If you’re going to have a party like Mardi Gras, you’re going to need a cake, and if you have to have only one kind of cake during Mardi Gras, you can’t go wrong with a King Cake.

If you’ve never had one, imagine a massive, braided cinnamon roll covered in icing, sugar and sprinkles and filled with Bavarian crème, cream cheese or fruit filling. You slice it up, and enjoy.

But there can be a game to be played, too. In the most recent King Cake tradition, a plastic baby figurine (which represents the Baby Jesus, by the way) is hidden somewhere within the cake. If you find it (chew carefully, now) the custom here is that you buy the next King Cake or host the next Mardi Gras party.

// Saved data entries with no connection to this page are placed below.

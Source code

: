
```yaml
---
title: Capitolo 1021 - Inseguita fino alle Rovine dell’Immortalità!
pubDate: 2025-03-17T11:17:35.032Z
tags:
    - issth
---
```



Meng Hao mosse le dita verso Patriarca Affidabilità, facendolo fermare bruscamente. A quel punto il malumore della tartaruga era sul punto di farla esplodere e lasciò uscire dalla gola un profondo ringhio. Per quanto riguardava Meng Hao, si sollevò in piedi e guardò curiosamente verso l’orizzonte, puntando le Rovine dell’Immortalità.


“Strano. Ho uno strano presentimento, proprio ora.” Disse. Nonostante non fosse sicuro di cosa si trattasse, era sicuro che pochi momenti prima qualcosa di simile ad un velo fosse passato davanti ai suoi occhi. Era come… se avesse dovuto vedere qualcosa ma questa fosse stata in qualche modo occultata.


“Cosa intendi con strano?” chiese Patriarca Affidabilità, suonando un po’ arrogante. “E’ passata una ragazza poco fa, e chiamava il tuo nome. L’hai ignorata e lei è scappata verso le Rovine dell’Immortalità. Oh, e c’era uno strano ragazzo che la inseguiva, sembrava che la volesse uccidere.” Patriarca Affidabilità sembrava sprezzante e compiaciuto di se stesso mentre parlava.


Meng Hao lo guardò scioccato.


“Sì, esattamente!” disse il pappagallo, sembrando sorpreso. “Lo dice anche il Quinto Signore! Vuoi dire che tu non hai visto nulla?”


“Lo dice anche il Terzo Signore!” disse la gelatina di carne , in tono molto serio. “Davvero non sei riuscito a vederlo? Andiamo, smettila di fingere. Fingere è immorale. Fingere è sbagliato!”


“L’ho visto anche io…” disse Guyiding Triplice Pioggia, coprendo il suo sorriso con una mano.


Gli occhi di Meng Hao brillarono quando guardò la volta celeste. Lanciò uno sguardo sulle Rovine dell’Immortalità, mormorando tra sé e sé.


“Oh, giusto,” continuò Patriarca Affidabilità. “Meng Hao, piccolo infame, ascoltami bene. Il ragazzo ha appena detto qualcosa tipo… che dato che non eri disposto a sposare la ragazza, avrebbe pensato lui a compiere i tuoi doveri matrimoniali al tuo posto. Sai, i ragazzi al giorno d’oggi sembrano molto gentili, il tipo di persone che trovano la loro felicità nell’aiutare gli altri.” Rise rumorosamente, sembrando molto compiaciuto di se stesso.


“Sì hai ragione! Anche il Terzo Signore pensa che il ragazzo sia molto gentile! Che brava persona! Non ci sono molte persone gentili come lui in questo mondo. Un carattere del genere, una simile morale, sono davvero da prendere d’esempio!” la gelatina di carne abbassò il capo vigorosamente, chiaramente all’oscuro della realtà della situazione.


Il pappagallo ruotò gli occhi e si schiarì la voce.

In some other areas of the world, different trinkets other than a plastic baby (like a king figurine) can be put into the cake. In some areas, finding the trinket means different things. Sometimes you get a reward, or sometimes you’re required to fulfill an obligation.

Traditionally, the King Cake was eaten on Twelfth Night, and it was a simple brioche ring sprinkled with sugar. But today, it’s made with Danish dough, you can practically get one 365 days a year. When you buy a King Cake nowadays, the baby can be found outside of the cake to prevent any choking hazards. Whether or not you put the figurine in the cake is up to you.

Now, you can get a King Cake in just about every South Louisiana supermarket or bakery, but if you want to give a try yourself, we’ve got a little recipe that might help. We’ll give you a warning, though – it’s labor intensive, so if you have a bread machine, it will make your life easier

King Cake Recipe

  • 1/2 warm water (110 degrees F.)
  • 1/2 cup warm milk (110 degrees F.)
  • 1/2 cup granulated sugar
  • 2 teaspoons salt
  • 1 teaspoon ground nutmeg
  • 1 teaspoon lemon zest
  • 5 egg yolks, room temperature
  • 1/2 cup butter, room temperature
  • 4 3/4 cups bread flour or unbleached all-purpose flour
  • 3 teaspoons instant active dry yeast
  • 1 teaspoons ground cinnamon
  • 1 egg white beaten with 1 tablespoon milk
  • 1 tiny (1-inch) plastic doll

Place all ingredients in bread pan according to manufacturer’s instructions; select dough setting and press start. NOTE: Check the dough (don’t be afraid to open the lid). It should form a nice elastic ball. If you think the dough is too moist, add additional flour (a tablespoon at a time). The same is true if the dough is looking dry and gnarly. Add warm water (a tablespoon at a time).

When dough cycle has finished, remove dough from pan and put into a lightly oiled bowl. Cover bowl with plastic wrap and place in a draft free place to rise for approximately 1 hour or until the dough doubles in volume.

Lightly coat a large baking sheet with butter or vegetable spray; set aside.

Remove dough from bowl and place on a lightly-oiled surface. Using your fist, punch dough down with a heavy blow. Sprinkle cinnamon over the top, pat and shape dough into a cylinder. Twist dough to form a curled cylinder and loop cylinder onto the buttered baking sheet. Pinch the ends together to form a circle. Cover dough with plastic wrap and let sit for approximately 45 minutes or until the dough doubles in volume.

Preheat oven to 375 degrees F. Brush top and sides of cake with egg white wash and bake on middle rack of oven for 35 to 40 minutes or until golden brown. (A good check is to use an instant thermometer to test your bread. The temperature should be between 200 and 210 degrees.) Remove from oven and place on a wire rack to cool. If desired, at this time, you can hide the plastic doll in the cake.

Colored Sugars:

  • 3/4 cup granulated sugar
  • Green, purple, and yellow coloring paste

Squeeze a dot of paste in palm of hand. Sprinkle 2 tablespoons sugar over the paste and rub together quickly. Place this mixture on wax paper and wash hands to remove color.

Repeat process for other two colors; set aside.